More iffy situations with Excel

As I’ve written about before, getting disparate sets of data from different sources and different formats to play together nicely in Excel can be a challenge. One of the big parts of my job is regularly entering my boss’s commission statements into spreadsheets and making sure that what I end up with balances with what the insurance company told us.

So we have our spreadsheets in one format, insurer data that sometimes is conveniently available in Excel format, but is more often PDF format, which adds a whole layer of stupid in actually trying to get the data into usable form, and any client information comes from our CRM software, which I swear has a UI that was designed for Windows 3.51 and hasn’t been updated since.

You can see the challenge, I assume.

For my non-nerd readers, here’s a relatable example. Somebody gives you a recipe for an entrée that’s a bit complicated. Say it has about 24 ingredients. Now, one third of those ingredients are written in English and give Imperial measurements in cups and ounces and so on. Another third of those ingredients are written in French, and all of the measurements are metric. Finally, the last third are written in Greek, and every measurement is something obsolete or obscure, like a minim, hogshead, or grain.

You have to turn that all into a single recipe in the same language and measurement system — it doesn’t matter which one, it just has to be one of each.

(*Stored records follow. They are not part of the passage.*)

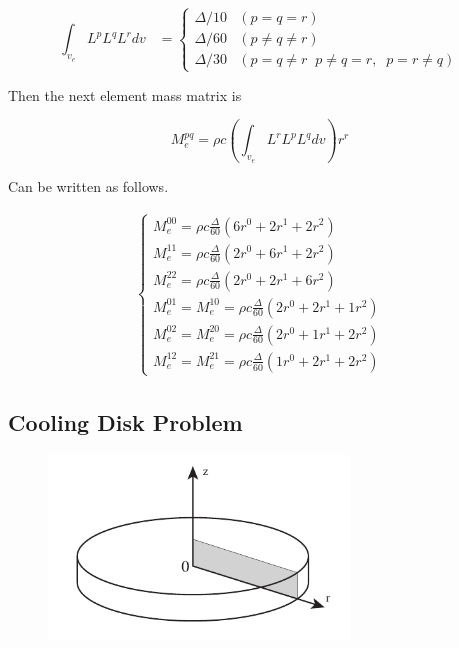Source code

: \begin{equation}
\int_{v_e} L^pL^qL^r dv \;\;\;= 
\left\{\begin{array}{ll}\Delta/10 & (p=q=r)\\ 
\Delta/60 & (p\ne q\ne r)\\ 
\Delta/30 & (p=q\ne r\;\;p\ne q=r,\;\;p=r\ne q) \end{array}\right.
\end{equation}



Then the next element mass matrix is

\begin{equation}
M_e^{pq}=\rho c \left(\int_{v_e} L^rL^pL^q dv\right) r^r
\end{equation}

Can be written as follows.

\begin{eqnarray}
\left\{\begin{array}{l}M_e^{00} = \rho c \frac{\Delta}{60} (6r^0+2r^1+2r^2)\\    M_e^{11} = \rho c \frac{\Delta}{60} (2r^0+6r^1+2r^2)\\   M_e^{22} = \rho c \frac{\Delta}{60} (2r^0+2r^1+6r^2)\\    M_e^{01} = M_e^{10} = \rho c \frac{\Delta}{60} (2r^0+2r^1+1r^2)\\    M_e^{02} = M_e^{20} = \rho c \frac{\Delta}{60} (2r^0+1r^1+2r^2)\\    M_e^{12} = M_e^{21} = \rho c \frac{\Delta}{60} (1r^0+2r^1+2r^2)\end{array}\right.
\end{eqnarray}




\subsection{Cooling Disk Problem}

\begin{figure}[htbp!]
\center
\includegraphics[width=80mm]{images/disc.pdf}
\end{figure}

And you have to do it automatically, by creating formulae to do it.

That may seem like a lot of work for a recipe with 24 ingredients, and you’d be right. But a lot of the time, I’m dealing with commission statements with hundreds of entries.

Good times!

A recent situation I ran across was a company that was playing a game of “Oops, missed paying you for a few months,” so that one statement had multiple entries for the same client and policy — anywhere from six to nine.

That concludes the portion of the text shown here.